As I’ve noted in this space before, Eaze has by far the best interface of any of the cannabis-merchant websites I’ve tried. It’s easy to use and attractive. Its product descriptions are clear and complete. My opinion seems to be widely shared, given that the San Francisco-based Eaze is among the most popular pot-delivery platforms in the business.
But apparently, that isn’t enough. After months of tribulation, which included big layoffs, rumors of impending demise, and a major lawsuit against the company alleging fraud, Eaze last week announced that it would expand beyond being merely a platform for merchants, and would be getting into the selling business itself, offering its own products along with those offered by its retail clients. Until now, Eaze has marketed itself as “the Uber of weed” — it merely facilitated transactions, taking a cut of each sale. Eaze will partner with as-yet-unnamed local licensees on its selection of cannabis products.
In a statement, CEO Ro Choy said: “Verticalization is Eaze’s second act” that will allow Eaze to operate “in a more sustainable and profitable way, while continuing to grow Eaze’s existing services.”
“Verticalization” is jargon that means Eaze will not only act as a store, but also now be selling its own products in that store.
While that might sound sensible (and might well be sensible), it is a fraught move that has generated a lot of blowback. On LinkedIn, cannabis attorney and consultant David B. Feder laid out, rather biliously (but amusingly) his objections. He imagined the following “hypothetical (but very plausible) scenario”:
Dispensary: “My customer wants me to deliver cannabis products from my store directly to them at their home/office/etc. Who should I call to make the delivery?”
Eaze: “Ohh, ohh. Pick me. Pick me! I’ll help you.”
Dispensary: “Wait, but aren’t you my competitor, selling your own cannabis products directly to customers? Why should I give you MY customer’s name, contact info, location, basket sizes, shopping preferences and habits?”
Eaze: “No no no. We’re totally not trying to sell OUR cannabis products to YOUR customers. Trust us. We only want to sell our cannabis to other people’s customers. Not yours. Basically, to everyone else except your customers.”

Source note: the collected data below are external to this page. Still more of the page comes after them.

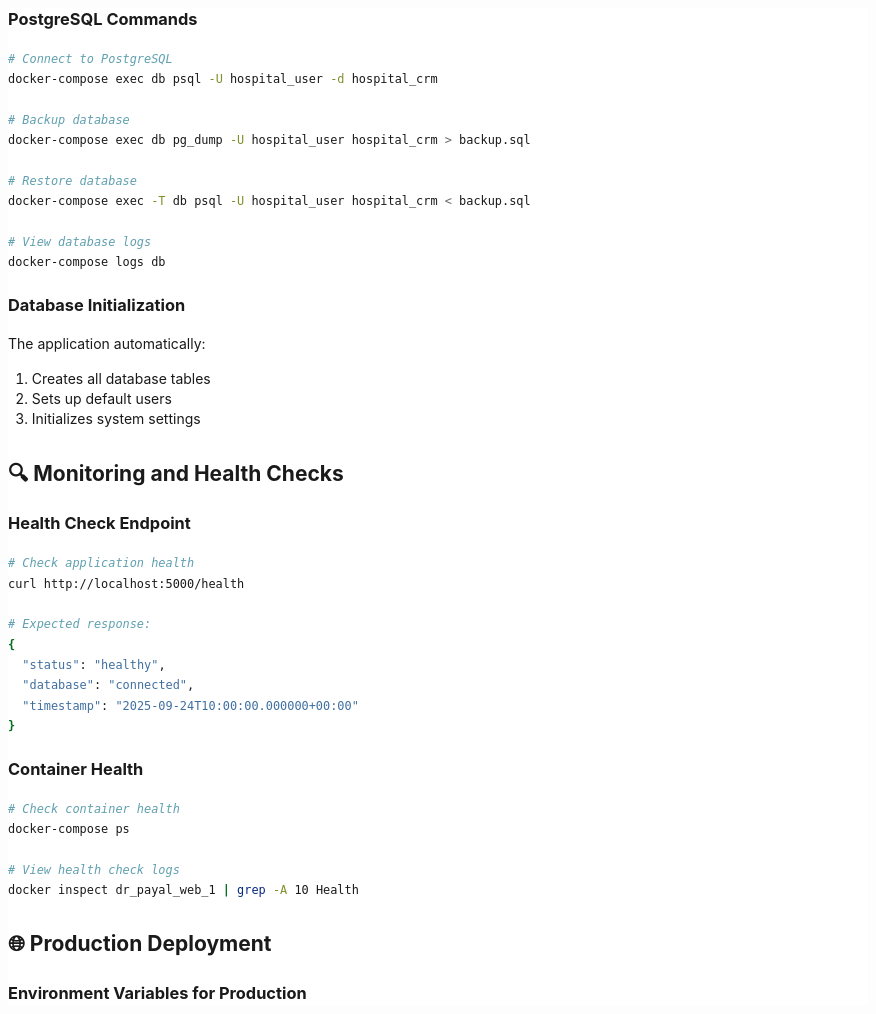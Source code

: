 ### PostgreSQL Commands

```bash
# Connect to PostgreSQL
docker-compose exec db psql -U hospital_user -d hospital_crm

# Backup database
docker-compose exec db pg_dump -U hospital_user hospital_crm > backup.sql

# Restore database
docker-compose exec -T db psql -U hospital_user hospital_crm < backup.sql

# View database logs
docker-compose logs db
```

### Database Initialization

The application automatically:
1. Creates all database tables
2. Sets up default users
3. Initializes system settings

## 🔍 Monitoring and Health Checks

### Health Check Endpoint

```bash
# Check application health
curl http://localhost:5000/health

# Expected response:
{
  "status": "healthy",
  "database": "connected",
  "timestamp": "2025-09-24T10:00:00.000000+00:00"
}
```

### Container Health

```bash
# Check container health
docker-compose ps

# View health check logs
docker inspect dr_payal_web_1 | grep -A 10 Health
```

## 🌐 Production Deployment

### Environment Variables for Production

It’s a legit concern. None of Eaze’s retail partners whom I reached were willing to speak to the issue on the record, but one told me he is “concerned” about Eaze’s new iteration. Eaze might favor its own products over his store’s. I asked him about the potential of Eaze using all the data it has collected over the years to give itself a further competitive advantage, and even using data particular to each of its clients’ operations. That was something this merchant didn’t seem to have considered. But, upon hearing it, he seemed a bit concerned by that as well. Another seller told me she has had great success selling through Eaze, and didn’t think the move would pose any problems for her. A couple of others — one of them in a private Internet group — said they were taking a wait-and-see-attitude, and seemed mainly worried about losing Eaze as a platform.
I put the question to David Mack, Eaze’s senior vice president of public affairs. “People are entitled to their opinions, and that’s great,” he said. But though I reframed the question in several different ways, he never quite addressed the core issue: doesn’t competing with your own customers raise legitimate concerns for them? He did say, quite accurately, that “consumers are going to pick what they want.” Where Eaze might find itself in trouble would be if it were to feature its own products more prominently than its retailer customers’ or otherwise give itself an advantage. He also said Eaze doesn’t collect granular levels of data on its clients’ transactions.
This has by now become an old story in the Internet business: an online platform wields a lot of marketplace power, so when one of them expands into the business it is facilitating for others, people get nervous. Amazon has caused a great deal of consternation, and even drawn some (anemic) government attention, by being an online retailer that also serves as a platform for other online retailers.
High Times, the storied, decades-old pot magazine that in recent years has expanded into events even as it has changed hands and flirted with bankruptcy, also is expanding into retail, planning to open its own dispensaries. When that was announced a few months ago, people had similar reactions as some are having to Eaze’s plans. What will it mean for the fairness of High Times‘ industry coverage, or of its Cannabis Cup competition? It’s hard to know, but at the very least, both of those things will be devalued by some people’s reckoning, just by definition. Imagine if The Hollywood Reporter and the Academy of Motion Picture Arts and Sciences decided to start making their own movies.
Meanwhile, Eaze has gotten some much-needed breathing room. In announcing the new business, it also announced that it had landed $35 million in new venture financing, with an option to draw on another $20 million. The company hasn’t disclosed its valuation.
Eaze also has escaped the lawsuit it had been facing, an altogether weird situation that isn’t any less weird in its resolution. The suit was from the now-defunct DionyMed Brands, which had owned the Hometown Heart retail licensee in Oakland, an Eaze client. DionyMed had accused Eaze of committing fraud by disguising transactions as involving something other than cannabis in order to trick credit-card companies into handling them (credit card companies and banks are skittish about working with cannabis companies). Eaze noted that it didn’t handle payments, its clients did. In the end Eaze ended up buying Hometown Heart from DionyMed, and the lawsuit was dropped.